A note on Mailspring: If you are on battery, quit Mailspring because it consumes a lot of battery as of v1.2.2.

3.3 Editors

Editors are an important topic so I devote an extra section to them. You can use editors to only edit text files but they can also be used as an IDE for coding. There are many editors out there, all loved by a certain amount of people.

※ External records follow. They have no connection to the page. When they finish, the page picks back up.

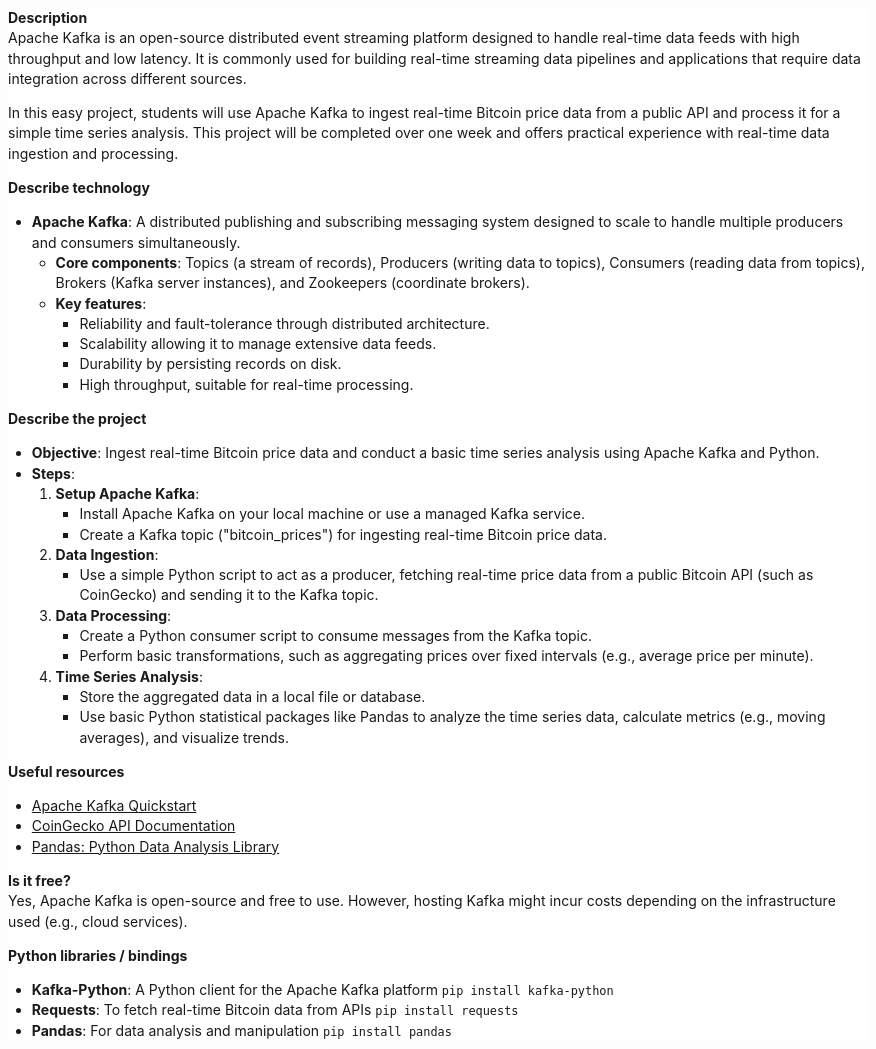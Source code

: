 **Description**  
Apache Kafka is an open-source distributed event streaming platform designed to handle real-time data feeds with high throughput and low latency. It is commonly used for building real-time streaming data pipelines and applications that require data integration across different sources.

In this easy project, students will use Apache Kafka to ingest real-time Bitcoin price data from a public API and process it for a simple time series analysis. This project will be completed over one week and offers practical experience with real-time data ingestion and processing.

**Describe technology**

- **Apache Kafka**: A distributed publishing and subscribing messaging system designed to scale to handle multiple producers and consumers simultaneously.  
  - **Core components**: Topics (a stream of records), Producers (writing data to topics), Consumers (reading data from topics), Brokers (Kafka server instances), and Zookeepers (coordinate brokers).  
  - **Key features**:  
    - Reliability and fault-tolerance through distributed architecture.  
    - Scalability allowing it to manage extensive data feeds.  
    - Durability by persisting records on disk.  
    - High throughput, suitable for real-time processing.

**Describe the project**

- **Objective**: Ingest real-time Bitcoin price data and conduct a basic time series analysis using Apache Kafka and Python.  
- **Steps**:  
  1. **Setup Apache Kafka**:  
     - Install Apache Kafka on your local machine or use a managed Kafka service.  
     - Create a Kafka topic  ("bitcoin\_prices") for ingesting real-time Bitcoin price data.  
  2. **Data Ingestion**:  
     - Use a simple Python script to act as a producer, fetching real-time price data from a public Bitcoin API (such as CoinGecko) and sending it to the Kafka topic.  
  3. **Data Processing**:  
     - Create a Python consumer script to consume messages from the Kafka topic.  
     - Perform basic transformations, such as aggregating prices over fixed intervals (e.g., average price per minute).  
  4. **Time Series Analysis**:  
     - Store the aggregated data in a local file or database.  
     - Use basic Python statistical packages like Pandas to analyze the time series data, calculate metrics (e.g., moving averages), and visualize trends.

**Useful resources**

- [Apache Kafka Quickstart](https://kafka.apache.org/quickstart)  
- [CoinGecko API Documentation](https://coingecko.com/en/api)  
- [Pandas: Python Data Analysis Library](https://pandas.pydata.org/docs/)

**Is it free?**  
Yes, Apache Kafka is open-source and free to use. However, hosting Kafka might incur costs depending on the infrastructure used (e.g., cloud services).

**Python libraries / bindings**

- **Kafka-Python**: A Python client for the Apache Kafka platform `pip install kafka-python`  
- **Requests**: To fetch real-time Bitcoin data from APIs  `pip install requests`  
- **Pandas**: For data analysis and manipulation `pip install pandas`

Here’s a list of the most common ones (this list does not claim to be complete):

  • Vim
  • Emacs
  • Sublime Text
  • Visual Studio Code
  • Atom
  • Kate (KDE default)
  • Nano
  • etc.

Some are more tailored towards programmers and command-line action, some are more aiming to be a full coding IDE.

3.3.1 Sublime Text 3

Recently I started to use Sublime Text 3 as my system editor. This means all files that are not bound to a different application are opened by SublimeText3. Although SublimeText is not free anymore since v3, you can find free license keys on the web. But it is also usable without a license key. You can find my user settings here. A downside is that is is not capable of displaying HTML or PDF files and does not come with an auto-compile feature if you are editing markdown files. The biggest advantage is probably its speed. Compared to Atom it is much faster in opening larger text files (e.g. logs).

3.3.2 Atom

I use Atom for all text editing + compiling. It is completely free and also relies heavily on user packages. However, finding properly maintained packages is a bit tedious. Once configured correctly, it does a great job for all kind of writing (LaTeX, Markdown) as it has some neat packages for auto-reload of HTML and PDF files. I usually have two panes open: On the left I edit my document and on the right I have the live preview. You can check my settings and discover some packages that you may find useful. (See Visual Studio Code)

3.3.3 Visual Studio Code

I usually try to pass on Microsoft products. But this IDE is by far the best I’ve ever come across. The plugins are awesome AND maintained! Its fast, has a nice look and does everything the way I always hoped that Atom would do it. So give it a try!

3.4 Office

pac install libreoffice-fresh

If you are on a KDE Desktop, Libreoffice may flicker black/white. This is caused by OpenGl.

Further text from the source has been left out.